Proposed CL Architecture

In keeping with MPCL, I will separate input processors and goal-realizing networks. Processors map raw inputs to an abstraction layer that is shared across all goal-realizing networks. Processors interpret the inputs, so to speak. The system is said to abstract raw inputs in that the system can execute the same goal-realizing network irrespective of the input domain, thus it is the downstream goal-realizing networks that define the abstraction layer, not the processors. Processors and goal-realizing networks get to be independently trained without interference once a large enough number of domains have been observed.

The proposed architecture differs from MPCL in one important aspect: the execution flow no longer starts from sensory inputs. Instead, it starts from a symbolic circuit mapping the current abstract state to the desired next state.
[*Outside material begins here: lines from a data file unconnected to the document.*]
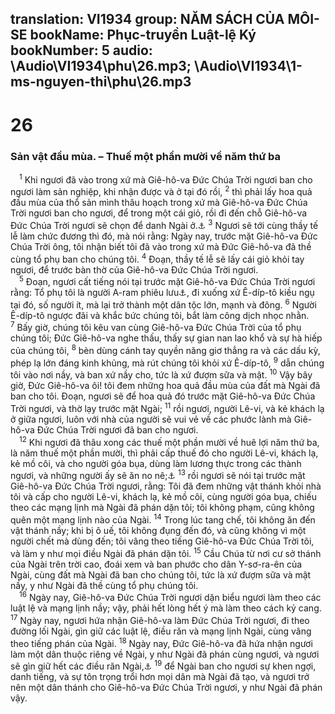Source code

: translation: VI1934
group: NĂM SÁCH CỦA MÔI-SE
bookName: Phục-truyền Luật-lệ Ký 
bookNumber: 5
audio: \Audio\VI1934\phu\26.mp3; \Audio\VI1934\1-ms-nguyen-thi\phu\26.mp3
-------

<div class="title"><h1>26</h1><h3>Sản vật đầu mùa. – Thuế một phần mười về năm thứ ba</h3></div>
<span class="verse phu_26_1"> <sup>1</sup> Khi ngươi đã vào trong xứ mà Giê-hô-va Đức Chúa Trời ngươi ban cho ngươi làm sản nghiệp, khi nhận được và ở tại đó rồi, </span>
<span class="verse phu_26_2"><sup>2</sup> thì phải lấy hoa quả đầu mùa của thổ sản mình thâu hoạch trong xứ mà Giê-hô-va Đức Chúa Trời ngươi ban cho ngươi, để trong một cái giỏ, rồi đi đến chỗ Giê-hô-va Đức Chúa Trời ngươi sẽ chọn để danh Ngài ở.<a data-toggle="tooltip" data-placement="bottom" title="Xu 23:19">⚓</a></span>
<span class="verse phu_26_3"><sup>3</sup> Ngươi sẽ tới cùng thầy tế lễ làm chức đương thì đó, mà nói rằng: Ngày nay, trước mặt Giê-hô-va Đức Chúa Trời ông, tôi nhận biết tôi đã vào trong xứ mà Đức Giê-hô-va đã thề cùng tổ phụ ban cho chúng tôi. </span>
<span class="verse phu_26_4"><sup>4</sup> Đoạn, thầy tế lễ sẽ lấy cái giỏ khỏi tay ngươi, để trước bàn thờ của Giê-hô-va Đức Chúa Trời ngươi. <br/></span>
<span class="verse phu_26_5"> <sup>5</sup> Đoạn, ngươi cất tiếng nói tại trước mặt Giê-hô-va Đức Chúa Trời ngươi rằng: Tổ phụ tôi là người A-ram phiêu lưu<a data-toggle="tooltip" data-placement="bottom" title="Cũng dịch là: gần chết">⚓</a>, đi xuống xứ Ê-díp-tô kiều ngụ tại đó, số người ít, mà lại trở thành một dân tộc lớn, mạnh và đông. </span>
<span class="verse phu_26_6"><sup>6</sup> Người Ê-díp-tô ngược đãi và khắc bức chúng tôi, bắt làm công dịch nhọc nhằn. </span>
<span class="verse phu_26_7"><sup>7</sup> Bấy giờ, chúng tôi kêu van cùng Giê-hô-va Đức Chúa Trời của tổ phụ chúng tôi; Đức Giê-hô-va nghe thấu, thấy sự gian nan lao khổ và sự hà hiếp của chúng tôi, </span>
<span class="verse phu_26_8"><sup>8</sup> bèn dùng cánh tay quyền năng giơ thẳng ra và các dấu kỳ, phép lạ lớn đáng kinh khủng, mà rút chúng tôi khỏi xứ Ê-díp-tô, </span>
<span class="verse phu_26_9"><sup>9</sup> dẫn chúng tôi vào nơi nầy, và ban xứ nầy cho, tức là xứ đượm sữa và mật. </span>
<span class="verse phu_26_10"><sup>10</sup> Vậy bây giờ, Đức Giê-hô-va ôi! tôi đem những hoa quả đầu mùa của đất mà Ngài đã ban cho tôi. Đoạn, ngươi sẽ để hoa quả đó trước mặt Giê-hô-va Đức Chúa Trời ngươi, và thờ lạy trước mặt Ngài; </span>
<span class="verse phu_26_11"><sup>11</sup> rồi ngươi, người Lê-vi, và kẻ khách lạ ở giữa ngươi, luôn với nhà của người sẽ vui vẻ về các phước lành mà Giê-hô-va Đức Chúa Trời ngươi đã ban cho ngươi. <br/></span>
<span class="verse phu_26_12"> <sup>12</sup> Khi ngươi đã thâu xong các thuế một phần mười về huê lợi năm thứ ba, là năm thuế một phần mười, thì phải cấp thuế đó cho người Lê-vi, khách lạ, kẻ mồ côi, và cho người góa bụa, dùng làm lương thực trong các thành ngươi, và những người ấy sẽ ăn no nê;<a data-toggle="tooltip" data-placement="bottom" title="Phu 14:28-29">⚓</a></span>
<span class="verse phu_26_13"><sup>13</sup> rồi ngươi sẽ nói tại trước mặt Giê-hô-va Đức Chúa Trời ngươi, rằng: Tôi đã đem những vật thánh khỏi nhà tôi và cấp cho người Lê-vi, khách lạ, kẻ mồ côi, cùng người góa bụa, chiếu theo các mạng lịnh mà Ngài đã phán dặn tôi; tôi không phạm, cũng không quên một mạng lịnh nào của Ngài. </span>
<span class="verse phu_26_14"><sup>14</sup> Trong lúc tang chế, tôi không ăn đến vật thánh nầy; khi bị ô uế, tôi không đụng đến đó, và cũng không vì một người chết mà dùng đến; tôi vâng theo tiếng Giê-hô-va Đức Chúa Trời tôi, và làm y như mọi điều Ngài đã phán dặn tôi. </span>
<span class="verse phu_26_15"><sup>15</sup> Cầu Chúa từ nơi cư sở thánh của Ngài trên trời cao, đoái xem và ban phước cho dân Y-sơ-ra-ên của Ngài, cùng đất mà Ngài đã ban cho chúng tôi, tức là xứ đượm sữa và mật nầy, y như Ngài đã thề cùng tổ phụ chúng tôi. <br/></span>
<span class="verse phu_26_16"> <sup>16</sup> Ngày nay, Giê-hô-va Đức Chúa Trời ngươi dặn biểu ngươi làm theo các luật lệ và mạng lịnh nầy; vậy, phải hết lòng hết ý mà làm theo cách kỷ cang. </span>
<span class="verse phu_26_17"><sup>17</sup> Ngày nay, ngươi hứa nhận Giê-hô-va làm Đức Chúa Trời ngươi, đi theo đường lối Ngài, gìn giữ các luật lệ, điều răn và mạng lịnh Ngài, cùng vâng theo tiếng phán của Ngài. </span>
<span class="verse phu_26_18"><sup>18</sup> Ngày nay, Đức Giê-hô-va đã hứa nhận ngươi làm một dân thuộc riêng về Ngài, y như Ngài đã phán cùng ngươi, và ngươi sẽ gìn giữ hết các điều răn Ngài,<a data-toggle="tooltip" data-placement="bottom" title="Xu 19:5; Phu 4:20; 7:6; 14:2; Tit 2:14; 1Phi 2:9">⚓</a></span>
<span class="verse phu_26_19"><sup>19</sup> để Ngài ban cho ngươi sự khen ngợi, danh tiếng, và sự tôn trọng trổi hơn mọi dân mà Ngài đã tạo, và ngươi trở nên một dân thánh cho Giê-hô-va Đức Chúa Trời ngươi, y như Ngài đã phán vậy. <br/></span>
Then, knowing what the desired state is, the system tries to find a good match with the outputs of one of the processors. Here, the role of the processors is not to control the agent in a traditional sense (from input to action), but to check whether the desired next state makes sense from within the domains the processors operate in. After selecting the domain for which the state(T+1) makes the most sense, the agent executes the desired action via a domain-specialized network.

Example

Action Symbolic Circuit Domain1's Processor Domain2's Processor
MOVE LEFT 95% 10% 70%
MOVE RIGHT 4% 80% 0%
STAY STILL 1% 10% 30%

The agent wants to move left. The system first attends to the sensory inputs using Domain 1's processor. 95% x 10% = 9.5%, so moving left under Processor1's interpretation is not ideal. Upon attending to the inputs with Domain 2's processor, the system calculates that Domain 2 is a better match (95% x 70% = 66.4%). In this configuration, the agent will move left using a network specialized for Domain 2.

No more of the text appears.